During a recent cross-country flight, I reluctantly
discovered that the feet of the woman seated next to me smelled remarkably like
Parmesan cheese.
I say “reluctantly” because this was not knowledge that I
sought. Rather, it wafted into my awareness just prior to take-off for our
four-hour flight from San Jose, California to Chicago, Illinois.

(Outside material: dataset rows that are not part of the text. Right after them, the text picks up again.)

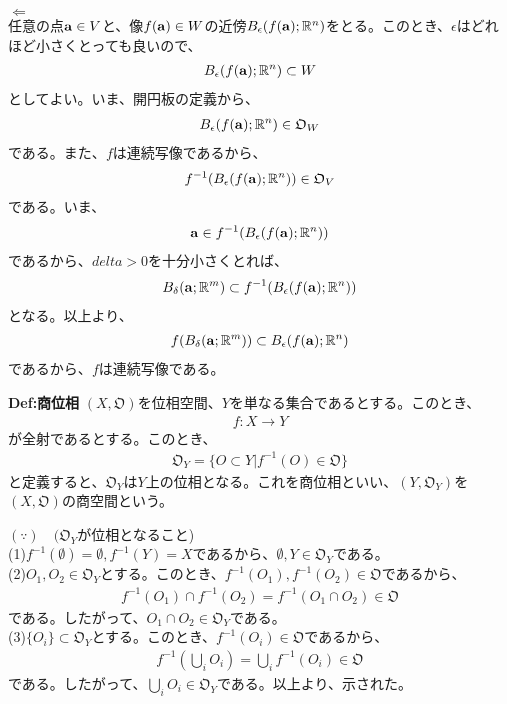 \documentclass[a4paper,11pt]{jsarticle}
\numberwithin{equation}{section}
\begin{document}
\textbf{$\Leftarrow$}\\
任意の点$\vb{a} \in V$と、像$f(\vb{a}) \in W$の近傍$B_{\epsilon}(f(\vb{a});\mathbb{R}^n)$をとる。このとき、$\epsilon$はどれほど小さくとっても良いので、
\begin{align}
  B_{\epsilon}(f(\vb{a});\mathbb{R}^n) \subset W
\end{align}
としてよい。いま、開円板の定義から、
\begin{align}
  B_{\epsilon}(f(\vb{a});\mathbb{R}^n) \in \mathfrak{O}_W
\end{align}
である。また、$f$は連続写像であるから、
\begin{align}
  f^{-1}(B_{\epsilon}(f(\vb{a});\mathbb{R}^n)) \in \mathfrak{O}_V
\end{align}
である。いま、
\begin{align}
  \vb{a} \in f^{-1}(B_{\epsilon}(f(\vb{a});\mathbb{R}^n))
\end{align}
であるから、$delta >0$を十分小さくとれば、
\begin{align}
  B_{\delta}(\vb{a};\mathbb{R}^m) \subset f^{-1}(B_{\epsilon}(f(\vb{a});\mathbb{R}^n))
\end{align}
となる。以上より、
\begin{align}
  f(B_{\delta}(\vb{a};\mathbb{R}^m)) \subset B_{\epsilon}(f(\vb{a});\mathbb{R}^n)
\end{align}
であるから、$f$は連続写像である。\hfill\qedsymbol\\

\begin{itembox}[l]{\textbf{Def:商位相}}
  $(X,\mathfrak{O})$を位相空間、$Y$を単なる集合であるとする。このとき、
  \begin{align}
    f:X \to Y
  \end{align}
  が全射であるとする。このとき、
  \begin{align}
    \mathfrak{O}_Y = \{O \subset Y | f^{-1}(O) \in \mathfrak{O}\}
  \end{align}
  と定義すると、$\mathfrak{O}_Y$は$Y$上の位相となる。これを商位相といい、$(Y,\mathfrak{O}_Y)$を$(X,\mathfrak{O})$の商空間という。
\end{itembox}
$(\because) \quad (\mathfrak{O}_Y$が位相となること)\\
(1)$f^{-1}(\emptyset) = \emptyset, f^{-1}(Y) = X$であるから、$\emptyset, Y \in \mathfrak{O}_Y$である。\\
(2)$O_1,O_2 \in \mathfrak{O}_Y$とする。このとき、$f^{-1}(O_1),f^{-1}(O_2) \in \mathfrak{O}$であるから、
\begin{align}
  f^{-1}(O_1) \cap f^{-1}(O_2) = f^{-1}(O_1 \cap O_2) \in \mathfrak{O}
\end{align}
である。したがって、$O_1 \cap O_2 \in \mathfrak{O}_Y$である。\\
(3)$\{O_i\} \subset \mathfrak{O}_Y$とする。このとき、$f^{-1}(O_i) \in \mathfrak{O}$であるから、
\begin{align}
  f^{-1}\left(\bigcup_{i} O_i\right) = \bigcup_{i} f^{-1}(O_i) \in \mathfrak{O}
\end{align}
である。したがって、$\bigcup_{i} O_i \in \mathfrak{O}_Y$である。以上より、示された。\hfill\qedsymbol\\
\end{document}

It wasn’t a pleasant smell. You know how certain cheeses –
like blue and sharp varieties – can smell a little bit like vomit? It was that
smell. And despite attempting to aim my tiny overhead blower full force to
intercept the smell of her cheese feet, the stink was persistent. It would not
be denied.
Parmesan Cheese feet...in the flesh |
Shoeless Section?
This caused me to consider a question that I’ll admit I’m
grappling with: Should planes enforce a “shoes on” policy? Or, perhaps, should
they provide those passengers who want to remove their shoes with other
accommodations. For example, what about a “shoes off” section that hearkens back
to the smoking sections of the past? Or perhaps include some floral scented
“Foot Refresher” wipes in the seat-back next to the barf bag.
Planes, I realize, already have lots of rules. Generally
this is a good thing given that these sleek craft soar to 35,000 feet in the
air and reach speeds of over 500 miles per hour all while carrying hundreds of
people crammed together in a relatively small space.
Rules keep us all safe and provide for an orderly,
reasonably comfortable experience while flying. But in considering this
potential “shoes on” rule, I will highlight the “relatively small space” part
of my description of air travel.
Planes are tight. Just recently I read that Boeing’s new big
innovation is to make the bathrooms on their planes smaller so that they can
cram in as many as 14 more seats. Seriously? How can an airplane bathroom get
any smaller? Perhaps airlines and their respective investors will love this
innovation, but I can guarantee passengers will not.
Right to Clean (non-smelly) Air
Flights can be difficult, especially long ones. People have
the right to be comfortable. But do they have the right to make themselves
comfortable while making others uncomfortable? When we’re in a plane, we’re all
breathing the same stale, recycled air, so bad smells tend to not go unnoticed.
In fact, they’re amplified.
Now, the odor from Ms. Cheese Feet lady was bad, but it was
tolerable. However, the experienced conjured up a
difficult travel-related memory from the past that I’ve worked hard to forget.
It also involved a woman’s feet on a plane.
It was a flight from Atlanta to Chicago, a route I’d taken
hundreds of times. I was working as a consultant, living on the road 5 days a
week. Hotels, restaurant food and air travel were part of my routine. I was a
nomad of sorts, but it’s how I made a living. This life, however, was nearly
snuffed out abruptly by the absolute nastiest foot odor I’d ever encountered in
my life.
The woman barely made the plane. Unfortunately for me, she
slipped on board just as the door was about to close. As I recall, a ruckus
arose at the front of the plane and out of a hazy Pig-Pen-like cloud emerged a
disheveled, wild-eyed middle-aged woman who promptly stumbled down the aisle
and dropped into the vacant aisle seat next to me.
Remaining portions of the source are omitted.